こんにちは、「電子書籍フォーキャスター/World Business Trend Tracker」の吉田克己です。前回に続き、電子書籍マーケットの将来予測(フォーキャスト)をお届けします。第2回は、電子書籍分野で先行する米国の様子を見ていきます。

日本は、米国に遅れること
だいたい3年で本格化する

 1990年代後半からインターネット(以下、「ネット」と略)の世界に関わられていた読者には、「そう言われてみれば……」という首肯してもらえると思いますが、ネットも含めてデジタルの世界では、日本は米国に遅れることだいたい3年くらいで本格化する感があります。

 筆者がネットに関わり始めたのは1997年の春からです。ブラウザは当時、日本でもNetscape Navigatorが人気で、悪役視されがちだったIEは後発のチャレンジャーだった時代です。

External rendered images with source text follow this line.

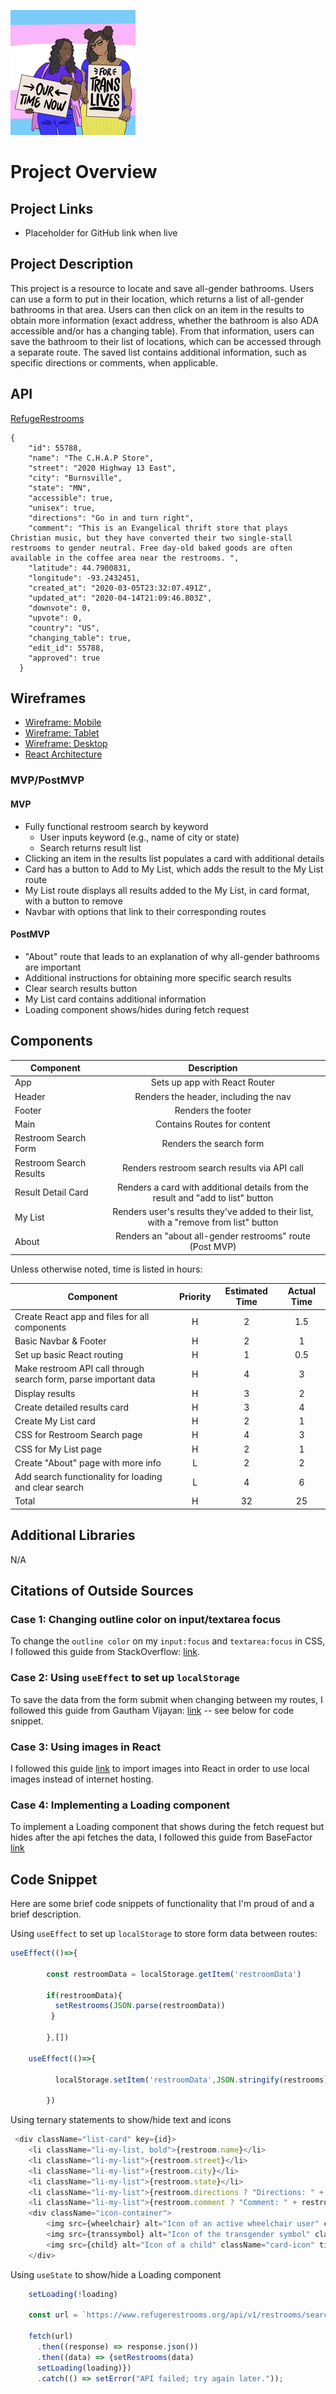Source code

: ![Animated gif with art of two people of color holding trans pride signs that read 'our time now' and 'for trans lives'](/src/images/ourtimeisnow.gif)

# Project Overview

## Project Links

- Placeholder for GitHub link when live

## Project Description

This project is a resource to locate and save all-gender bathrooms.  Users can use a form to put in their location, which returns a list of all-gender bathrooms in that area.  Users can then click on an item in the results to obtain more information (exact address, whether the bathroom is also ADA accessible and/or has a changing table).  From that information, users can save the bathroom to their list of locations, which can be accessed through a separate route.  The saved list contains additional information, such as specific directions or comments, when applicable.

## API

[RefugeRestrooms](https://www.refugerestrooms.org/api/docs/)


```
{
    "id": 55788,
    "name": "The C.H.A.P Store",
    "street": "2020 Highway 13 East",
    "city": "Burnsville",
    "state": "MN",
    "accessible": true,
    "unisex": true,
    "directions": "Go in and turn right",
    "comment": "This is an Evangelical thrift store that plays Christian music, but they have converted their two single-stall restrooms to gender neutral. Free day-old baked goods are often available in the coffee area near the restrooms. ",
    "latitude": 44.7900831,
    "longitude": -93.2432451,
    "created_at": "2020-03-05T23:32:07.491Z",
    "updated_at": "2020-04-14T21:09:46.803Z",
    "downvote": 0,
    "upvote": 0,
    "country": "US",
    "changing_table": true,
    "edit_id": 55788,
    "approved": true
  }
```


## Wireframes

- [Wireframe: Mobile](https://i.imgur.com/rWpiaQj.jpg)
- [Wireframe: Tablet](https://i.imgur.com/eb0OVeu.jpg)
- [Wireframe: Desktop](https://i.imgur.com/IL2kPaG.jpg)
- [React Architecture](https://i.imgur.com/FL7Sak0.jpg)


### MVP/PostMVP

#### MVP

- Fully functional restroom search by keyword
	- User inputs keyword (e.g., name of city or state)
	- Search returns result list
- Clicking an item in the results list populates a card with additional details
- Card has a button to Add to My List, which adds the result to the My List route
- My List route displays all results added to the My List, in card format, with a button to remove
- Navbar with options that link to their corresponding routes

#### PostMVP

- "About" route that leads to an explanation of why all-gender bathrooms are important
- Additional instructions for obtaining more specific search results
- Clear search results button
- My List card contains additional information
- Loading component shows/hides during fetch request

## Components

| Component | Description | 
| --- | :---: |  
| App | Sets up app with React Router | 
| Header | Renders the header, including the nav | 
| Footer | Renders the footer |
| Main | Contains Routes for content |
| Restroom Search Form | Renders the search form |
| Restroom Search Results | Renders restroom search results via API call |
| Result Detail Card | Renders a card with additional details from the result and "add to list" button |
| My List | Renders user's results they've added to their list, with a "remove from list" button |
| About | Renders an "about all-gender restrooms" route (Post MVP) |


Unless otherwise noted, time is listed in hours:

| Component | Priority | Estimated Time | Actual Time |
| --- | :---: |  :---: | :---: |
| Create React app and files for all components | H | 2 | 1.5 |
| Basic Navbar & Footer | H | 2 | 1 |
| Set up basic React routing | H | 1 | 0.5 |
| Make restroom API call through search form, parse important data | H | 4 | 3 |
| Display results | H | 3 | 2 |
| Create detailed results card | H | 3 | 4 |
| Create My List card | H | 2 | 1 |
| CSS for Restroom Search page | H | 4 | 3 |
| CSS for My List page | H | 2 | 1 |
| Create "About" page with more info | L | 2 | 2 |
| Add search functionality for loading and clear search | L | 4 | 6 |
| Total | H | 32 | 25 |

## Additional Libraries
N/A

## Citations of Outside Sources

### Case 1: Changing outline color on input/textarea focus

To change the `outline color` on my `input:focus` and `textarea:focus` in CSS, I followed this guide from StackOverflow: [link](https://stackoverflow.com/questions/16156594/how-to-change-border-color-of-textarea-on-focus).

### Case 2: Using `useEffect` to set up `localStorage`

To save the data from the form submit when changing between my routes, I followed this guide from Gautham Vijayan: [link](https://dev.to/gautham495/how-to-persist-data-to-localstorage-in-react-with-hooks-6ma) -- see below for code snippet.

### Case 3: Using images in React

I followed this guide [link](https://stackoverflow.com/questions/39999367/how-do-i-reference-a-local-image-in-react) to import images into React in order to use local images instead of internet hosting.

### Case 4: Implementing a Loading component

To implement a Loading component that shows during the fetch request but hides after the api fetches the data, I followed this guide from BaseFactor [link](https://www.basefactor.com/react-how-to-display-a-loading-indicator-on-fetch-calls)

## Code Snippet

Here are some brief code snippets of functionality that I'm proud of and a brief description.

Using `useEffect` to set up `localStorage` to store form data between routes:
```js
useEffect(()=>{

        const restroomData = localStorage.getItem('restroomData')
        
        if(restroomData){
          setRestrooms(JSON.parse(restroomData))
         }
        
        },[])
        
    useEffect(()=>{
        
          localStorage.setItem('restroomData',JSON.stringify(restrooms))
        
        })
```

Using ternary statements to show/hide text and icons
```js
 <div className="list-card" key={id}>
    <li className="li-my-list, bold">{restroom.name}</li>
    <li className="li-my-list">{restroom.street}</li>
    <li className="li-my-list">{restroom.city}</li>
    <li className="li-my-list">{restroom.state}</li>
    <li className="li-my-list">{restroom.directions ? "Directions: " + restroom.directions : ''}</li>
    <li className="li-my-list">{restroom.comment ? "Comment: " + restroom.comment : ''}</li>
    <div className="icon-container">
        <img src={wheelchair} alt="Icon of an active wheelchair user" className="card-icon" title="Accessible" style={{ display: (restroom.accessible === true) ? "block" : "none" }} />
        <img src={transsymbol} alt="Icon of the transgender symbol" className="card-icon" title="Unisex / Gender Neutral" style={{ display: (restroom.unisex === true) ? "block" : "none" }} />
        <img src={child} alt="Icon of a child" className="card-icon" title="Changing Table" style={{ display: (restroom.changing_table === true) ? "block" : "none" }} />
    </div>
```

Using `useState` to show/hide a Loading component
```js
    setLoading(!loading)

    const url = `https://www.refugerestrooms.org/api/v1/restrooms/search?page=1&per_page=45&offset=0&query=${keyword}`;

    fetch(url)
      .then((response) => response.json())
      .then((data) => {setRestrooms(data)
      setLoading(loading)})
      .catch(() => setError("API failed; try again later."));
```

ネット書店も紀伊國屋、ブックサービス、TRC(図書館流通センター/bk1の前身)の3社しかありませんでした。

 米国でNetscape Communicationsが設立され(設立当初の社名はMosaic Communications)、Netscape Navigatorの無償配布がはじまったのが1994年、Windows 95の発売と同時にInternet Explorerがリリースされたのが95年8月、iMacの発売が98年5月という具合です。

 スマートフォンについても、BlackBerryを中心に米国で急速に普及しはじめたのが2004年といわれており、iPhoneが米国で発売されたのが07年6月、そして日本のスマートフォン普及率は11年に急伸しています。

 電子書籍の世界に目を移すと、09年のクリスマス商戦でAmazonのKindle(キンドル)が爆発的に売れ、ソニーのReaderなど、電子書籍リーダーが全般的に好調でした。

Amazon Kindle is the Most Gifted Item Ever on Amazon.com(2009.12.26)

Kindle、創業以来最もよくプレゼントされた製品に――米アマゾン、クリスマス商戦で声明(2009.12.28)

 これらの傾向を鑑みると――日本では2012年が実質的な電子書籍元年になる可能性は大いにあると推定できます。